Planned rate increases are no longer necessary because the separate account through which the government manages the fund is looking healthier than it did a few years ago, Finance Minister Jim Flaherty said Monday.
The account, which ran a deficit following the economic downturn, is on track to return to balance faster than expected.
“More people are working, so more people are paying into the operating account of the employment insurance plan and fewer people are claiming,” Flaherty said.
Finance Department staff estimated the freeze will save businesses and workers $660 million next year, something that Flaherty believes will give employers the flexibility to hire more staff.
The Conservatives promised that after 2017 the premium will be set every year and calibrated so the fund will have a seven year break-even rate, which finance officials say means more stability and affordable rates.

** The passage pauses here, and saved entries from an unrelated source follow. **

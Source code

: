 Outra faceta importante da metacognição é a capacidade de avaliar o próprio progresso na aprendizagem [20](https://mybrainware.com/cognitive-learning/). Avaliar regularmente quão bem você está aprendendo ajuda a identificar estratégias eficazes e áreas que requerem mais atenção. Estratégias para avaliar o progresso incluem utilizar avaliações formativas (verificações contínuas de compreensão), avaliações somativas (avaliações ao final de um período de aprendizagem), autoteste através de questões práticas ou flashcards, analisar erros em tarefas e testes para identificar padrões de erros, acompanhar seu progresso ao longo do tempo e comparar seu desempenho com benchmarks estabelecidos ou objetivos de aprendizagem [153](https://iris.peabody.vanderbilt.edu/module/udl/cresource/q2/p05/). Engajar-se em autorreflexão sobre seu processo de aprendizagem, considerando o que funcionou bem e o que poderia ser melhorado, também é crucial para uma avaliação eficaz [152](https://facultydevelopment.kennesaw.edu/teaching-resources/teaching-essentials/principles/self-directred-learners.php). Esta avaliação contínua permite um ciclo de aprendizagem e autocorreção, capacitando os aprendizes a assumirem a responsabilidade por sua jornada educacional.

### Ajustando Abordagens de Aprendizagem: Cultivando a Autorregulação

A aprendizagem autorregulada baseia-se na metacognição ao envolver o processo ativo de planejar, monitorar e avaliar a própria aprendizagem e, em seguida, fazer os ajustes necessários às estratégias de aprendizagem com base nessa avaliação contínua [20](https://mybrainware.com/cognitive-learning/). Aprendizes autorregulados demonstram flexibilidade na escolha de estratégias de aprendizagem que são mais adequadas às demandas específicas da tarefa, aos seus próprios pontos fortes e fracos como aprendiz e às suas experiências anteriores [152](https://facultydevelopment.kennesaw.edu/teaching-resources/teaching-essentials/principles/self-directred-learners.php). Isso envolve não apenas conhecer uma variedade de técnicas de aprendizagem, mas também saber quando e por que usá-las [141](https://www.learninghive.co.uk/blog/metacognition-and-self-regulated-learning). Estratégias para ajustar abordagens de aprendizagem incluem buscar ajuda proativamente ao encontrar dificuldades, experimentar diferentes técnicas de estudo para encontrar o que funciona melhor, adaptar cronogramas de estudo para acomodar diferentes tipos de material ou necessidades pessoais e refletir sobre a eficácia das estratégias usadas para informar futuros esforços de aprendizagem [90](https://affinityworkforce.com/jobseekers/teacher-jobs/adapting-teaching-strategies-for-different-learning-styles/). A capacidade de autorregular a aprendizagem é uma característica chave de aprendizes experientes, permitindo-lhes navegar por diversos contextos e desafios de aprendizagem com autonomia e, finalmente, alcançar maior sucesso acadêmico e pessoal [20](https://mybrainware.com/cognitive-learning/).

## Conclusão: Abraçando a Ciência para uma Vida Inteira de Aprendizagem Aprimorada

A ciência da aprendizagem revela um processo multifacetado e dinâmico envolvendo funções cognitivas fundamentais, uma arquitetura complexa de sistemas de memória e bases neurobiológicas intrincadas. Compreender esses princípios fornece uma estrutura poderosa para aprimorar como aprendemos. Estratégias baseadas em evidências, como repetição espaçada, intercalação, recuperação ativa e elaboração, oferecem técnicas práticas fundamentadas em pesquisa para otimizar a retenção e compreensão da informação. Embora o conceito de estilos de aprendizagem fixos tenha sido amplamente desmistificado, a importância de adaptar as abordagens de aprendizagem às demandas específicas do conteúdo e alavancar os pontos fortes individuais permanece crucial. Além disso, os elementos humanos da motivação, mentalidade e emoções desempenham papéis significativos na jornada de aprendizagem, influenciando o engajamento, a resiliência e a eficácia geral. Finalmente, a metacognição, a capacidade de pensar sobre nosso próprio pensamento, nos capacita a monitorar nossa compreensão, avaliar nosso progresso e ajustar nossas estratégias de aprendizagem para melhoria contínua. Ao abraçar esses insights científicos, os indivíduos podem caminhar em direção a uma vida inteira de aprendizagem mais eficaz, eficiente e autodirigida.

The premium rate at the 2013 level is $1.88 for every $100 of insurable earnings.
The Canadian Federation of Independent Business says it’s happy with the announcement, calling it “fantastic news” for the country’s entrepreneurs.
“This move will keep hundreds of millions of dollars in the pockets of employers and employees, which can only be a positive for the Canadian economy,” said Dan Kelly, president of the business lobby.
But Erin Weir, an economist with the United Steelworkers, was skeptical and noted that when Flaherty announced the initial policy in September 2010, the number of unemployed stood at 1.5 million.
“Since then, that figure has edged down to 1.4 million, hardly a breathtaking reduction in unemployment,” he said.
The government has been accused of making it harder to get EI and Weir says that is one of the unspoken truths of the government’s explanation for the healthier account balance.
“The falling number of EI recipients reflects not only the slight reduction in unemployment but also government policy changes that make benefits less accessible,” he said. “Freezing premiums effectively locks in those benefit cuts.”
Flaherty says the freeze will have no impact on his drive to balance the federal budget because EI is handled from a separate account.
“We are on track and we anticipate we’ll be able to balance the budget in 2015 without difficulty,” Flaherty said.
The Harper government has resisted outlining how and where it intends to cut, even fighting a court suit brought by the parliamentary budget officer.
Last spring, the Federal Court dismissed—on a technicality—a request to consider whether the watchdog has a legal right to demand the government turn over information on its cost-cutting program.
Most of the details of program cuts and federal workforce reductions have emerged after the fact.
Flaherty said Monday that the next budget, expected in the spring, will give the public a clearer idea of where the government is going.
“We’ll see in the budget, in the spring, we should be able to show quite clearly the track that we’re following to get to a balanced budget in 2015,” he said.